**TRY IT**
For the material below, the expected output is exactly the lines between the line holding "Several times Acharn" and the line holding "ha selezionato l'opzione", inclusive, with pictures left out.

*** Opening of ENTRIES SHOWN ***

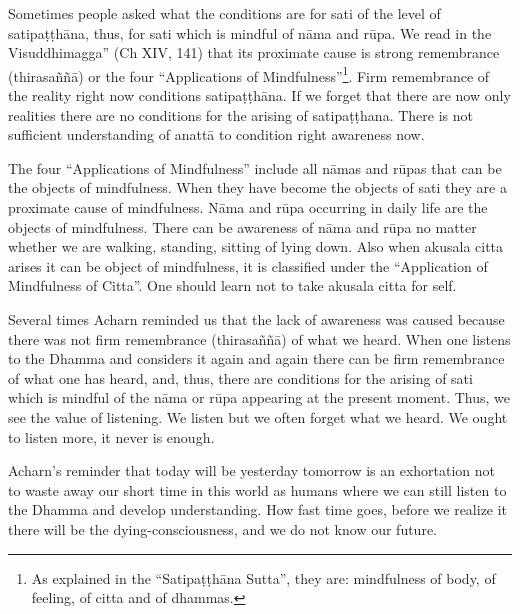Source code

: Sometimes people asked what the conditions are for sati of the level of
satipaṭṭhāna, thus, for sati which is mindful of nāma and rūpa. We read
in the Visuddhimagga'' (Ch XIV, 141) that its proximate cause is strong
remembrance (thirasaññā) or the four ``Applications of Mindfulness''\footnote{As explained in the ``Satipaṭṭhāna
Sutta'', they are: mindfulness of body, of feeling, of citta and of
dhammas.}.
Firm remembrance of the reality right now conditions satipaṭṭhāna. If we
forget that there are now only realities there are no conditions for the
arising of satipaṭṭhana. There is not sufficient understanding of anattā
to condition right awareness now.

The four ``Applications of Mindfulness'' include all nāmas and rūpas
that can be the objects of mindfulness. When they have become the
objects of sati they are a proximate cause of mindfulness. Nāma and rūpa
occurring in daily life are the objects of mindfulness. There can be
awareness of nāma and rūpa no matter whether we are walking, standing,
sitting of lying down. Also when akusala citta arises it can be object
of mindfulness, it is classified under the ``Application of Mindfulness
of Citta''. One should learn not to take akusala citta for self.

Several times Acharn reminded us that the lack of awareness was caused
because there was not firm remembrance (thirasaññā) of what we heard.
When one listens to the Dhamma and considers it again and again there
can be firm remembrance of what one has heard, and, thus, there are
conditions for the arising of sati which is mindful of the nāma or rūpa
appearing at the present moment. Thus, we see the value of listening. We
listen but we often forget what we heard. We ought to listen more, it
never is enough.

Acharn's reminder that today will be yesterday tomorrow is an
exhortation not to waste away our short time in this world as humans
where we can still listen to the Dhamma and develop understanding. How
fast time goes, before we realize it there will be the
dying-consciousness, and we do not know our future.

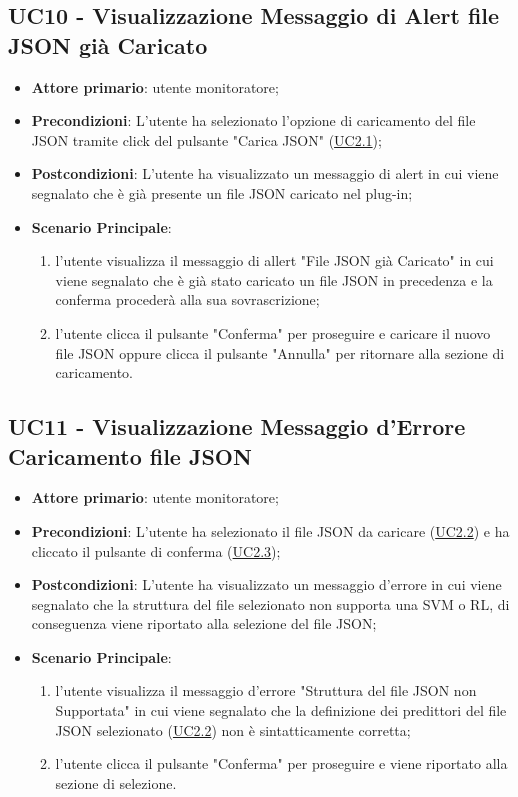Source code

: 
	\label{par:UC10}
	\subsection{UC10 - Visualizzazione Messaggio di Alert file JSON già Caricato}
		\begin{itemize}
			\item\textbf{Attore primario}: utente monitoratore;
			\item\textbf{Precondizioni}: L’utente ha selezionato l'opzione di caricamento del file JSON tramite click del pulsante "Carica JSON" (\hyperref[par:UC2.1]{UC2.1});
			\item\textbf{Postcondizioni}: L’utente ha visualizzato un messaggio di alert in cui viene segnalato che è già presente un file JSON caricato nel plug-in; 
			\item\textbf{Scenario Principale}: 
				\begin{enumerate} 
					\item l’utente visualizza il messaggio di allert "File JSON già Caricato" in cui viene segnalato che è già stato caricato un file JSON in precedenza e la conferma procederà alla sua sovrascrizione;
					\item l'utente clicca il pulsante "Conferma" per proseguire e caricare il nuovo file JSON oppure clicca il pulsante "Annulla" per ritornare alla sezione di caricamento.
				\end{enumerate}
		\end{itemize}	


	\label{par:UC11}
	\subsection{UC11 - Visualizzazione Messaggio d'Errore Caricamento file JSON }
		\begin{itemize}
			\item\textbf{Attore primario}: utente monitoratore;
			\item\textbf{Precondizioni}: L’utente ha selezionato il file JSON da caricare (\hyperref[par:UC2.2]{UC2.2}) e ha cliccato il pulsante di conferma (\hyperref[par:UC2.3]{UC2.3});
			\item\textbf{Postcondizioni}: L’utente ha visualizzato un messaggio d'errore in cui viene segnalato che la struttura del file selezionato non supporta una SVM o RL, di conseguenza viene riportato alla selezione del file JSON; 
			\item\textbf{Scenario Principale}: 
				\begin{enumerate} 
					\item l’utente visualizza il messaggio d'errore "Struttura del file JSON non Supportata" in cui viene segnalato che la definizione dei predittori del file JSON selezionato (\hyperref[par:UC2.2]{UC2.2}) non è sintatticamente corretta;
					\item l'utente clicca il pulsante "Conferma" per proseguire e viene riportato alla sezione di selezione.
				\end{enumerate}
		\end{itemize}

*** Close of ENTRIES SHOWN ***

**TASK RESPONSE**
Several times Acharn reminded us that the lack of awareness was caused
because there was not firm remembrance (thirasaññā) of what we heard.
When one listens to the Dhamma and considers it again and again there
can be firm remembrance of what one has heard, and, thus, there are
conditions for the arising of sati which is mindful of the nāma or rūpa
appearing at the present moment. Thus, we see the value of listening. We
listen but we often forget what we heard. We ought to listen more, it
never is enough.

Acharn's reminder that today will be yesterday tomorrow is an
exhortation not to waste away our short time in this world as humans
where we can still listen to the Dhamma and develop understanding. How
fast time goes, before we realize it there will be the
dying-consciousness, and we do not know our future.

Source code

: 
	\label{par:UC10}
	\subsection{UC10 - Visualizzazione Messaggio di Alert file JSON già Caricato}
		\begin{itemize}
			\item\textbf{Attore primario}: utente monitoratore;
			\item\textbf{Precondizioni}: L’utente ha selezionato l'opzione di caricamento del file JSON tramite click del pulsante "Carica JSON" (\hyperref[par:UC2.1]{UC2.1});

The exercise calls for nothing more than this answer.